A pesar de que no hizo todavía la guiñada ya no cabe ni una sola persona más en la plaza. Un negro medio dormido, en una petisa manca, lleva a la grupa un peludo de aquéllos que no se empardan.
El Conde de Romanones abunda en malas palabras porque le viene gritando un gurí: ¡Viejo… las parras! La rubia María Cachorro, dándole a la colorada, se vino del Cerro al Centro seguida de su perrada.
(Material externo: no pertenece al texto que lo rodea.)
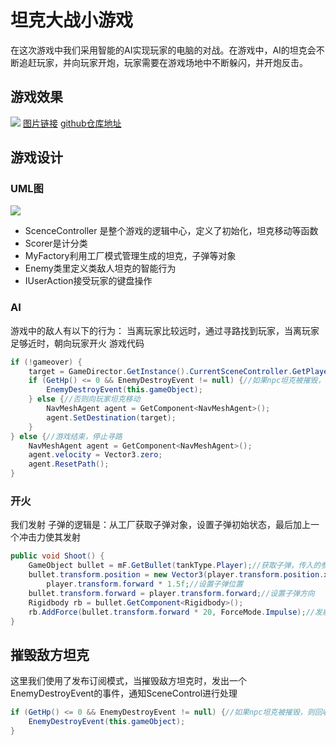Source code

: # 坦克大战小游戏
在这次游戏中我们采用智能的AI实现玩家的电脑的对战。在游戏中，AI的坦克会不断追赶玩家，并向玩家开炮，玩家需要在游戏场地中不断躲闪，并开炮反击。

## 游戏效果
![](http://imglf6.nosdn.127.net/img/SFdCQXBERFlWT1FibUFDb1Vxams0bWI2d1dQb2JNSXV0RExLRnIya2hsTUFPYTFuWmtxQnBBPT0.gif)
[图片链接](http://imglf6.nosdn.127.net/img/SFdCQXBERFlWT1FibUFDb1Vxams0bWI2d1dQb2JNSXV0RExLRnIya2hsTUFPYTFuWmtxQnBBPT0.gif)
[github仓库地址](https://github.com/MrFive5555/unity3D-AI-tank)

## 游戏设计
### UML图
![](http://imglf4.nosdn.127.net/img/SFdCQXBERFlWT1RuUS9MNTY1UWIveFMwVDUxNXNyVkhDRUxqS1Q0RlRob3dZbTVCc1R5ZTFnPT0.jpg?imageView&thumbnail=500x0&quality=96&stripmeta=0&type=jpg)
- ScenceController 是整个游戏的逻辑中心，定义了初始化，坦克移动等函数
- Scorer是计分类
- MyFactory利用工厂模式管理生成的坦克，子弹等对象
- Enemy类里定义类敌人坦克的智能行为
- IUserAction接受玩家的键盘操作
### AI
游戏中的敌人有以下的行为：
当离玩家比较远时，通过寻路找到玩家，当离玩家足够近时，朝向玩家开火
游戏代码
```C#
if (!gameover) {
	target = GameDirector.GetInstance().CurrentSceneController.GetPlayerPos();		
	if (GetHp() <= 0 && EnemyDestroyEvent != null) {//如果npc坦克被摧毁，则回收它
		EnemyDestroyEvent(this.gameObject);
	} else {//否则向玩家坦克移动
		NavMeshAgent agent = GetComponent<NavMeshAgent>();
		agent.SetDestination(target);
	}
} else {//游戏结束，停止寻路
	NavMeshAgent agent = GetComponent<NavMeshAgent>();
	agent.velocity = Vector3.zero;
	agent.ResetPath();
}
```
### 开火
我们发射
子弹的逻辑是：从工厂获取子弹对象，设置子弹初始状态，最后加上一个冲击力使其发射
```C#
public void Shoot() {
	GameObject bullet = mF.GetBullet(tankType.Player);//获取子弹，传入的参数表示发出子弹的坦克类型
	bullet.transform.position = new Vector3(player.transform.position.x, 1.5f, player.transform.position.z) +
		player.transform.forward * 1.5f;//设置子弹位置
	bullet.transform.forward = player.transform.forward;//设置子弹方向
	Rigidbody rb = bullet.GetComponent<Rigidbody>();
	rb.AddForce(bullet.transform.forward * 20, ForceMode.Impulse);//发射子弹
}
```

## 摧毁敌方坦克
这里我们使用了发布订阅模式，当摧毁敌方坦克时，发出一个EnemyDestroyEvent的事件，通知SceneControl进行处理
```C#
if (GetHp() <= 0 && EnemyDestroyEvent != null) {//如果npc坦克被摧毁，则回收它
	EnemyDestroyEvent(this.gameObject);
}
```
Y María entre suspiros, disfrazada de gitana, llevando un galán del brazo va con rumbo a la bailanta. Tolentino se hizo el vivo con una mujer casada pero el marido le puso el pajilla de corbata.
Al pardo Macaco Baio, por pegar un tajo a un máscara, lo llevó la policía en un loco jaia-jaia. Cantando cruza la línea o despuntar la alborada un corda’o carnavalesco de morenos de Santana.
Cada vez que se le ocurre soplar el viento en la plaza, el ambiente se satura de intenso olor a quitandas. El guardia civil Procopio se emborrachó en la parada y le dice desaforos a toda negra que pasa.
Pizpireta y coquetona, la sirvientita de casa estrena un vestido nuevo de muselina estampada. Y a medida que transcurre el tiempo el corso se agranda, porque a pesar de la crisis, para fiestas siempre hay plata.
Pero a la noche traidora contraviniendo ordenanzas policiales, se le ocurre jugar carnaval con agua. Y adiós corso y mascarita, quitanderas y comparsas y adiós vestidito nuevo de la sirvienta de casa.
Son las once y ya no queda en la calle sólo un alma pero no obstante, la noche sigue jugando con agua.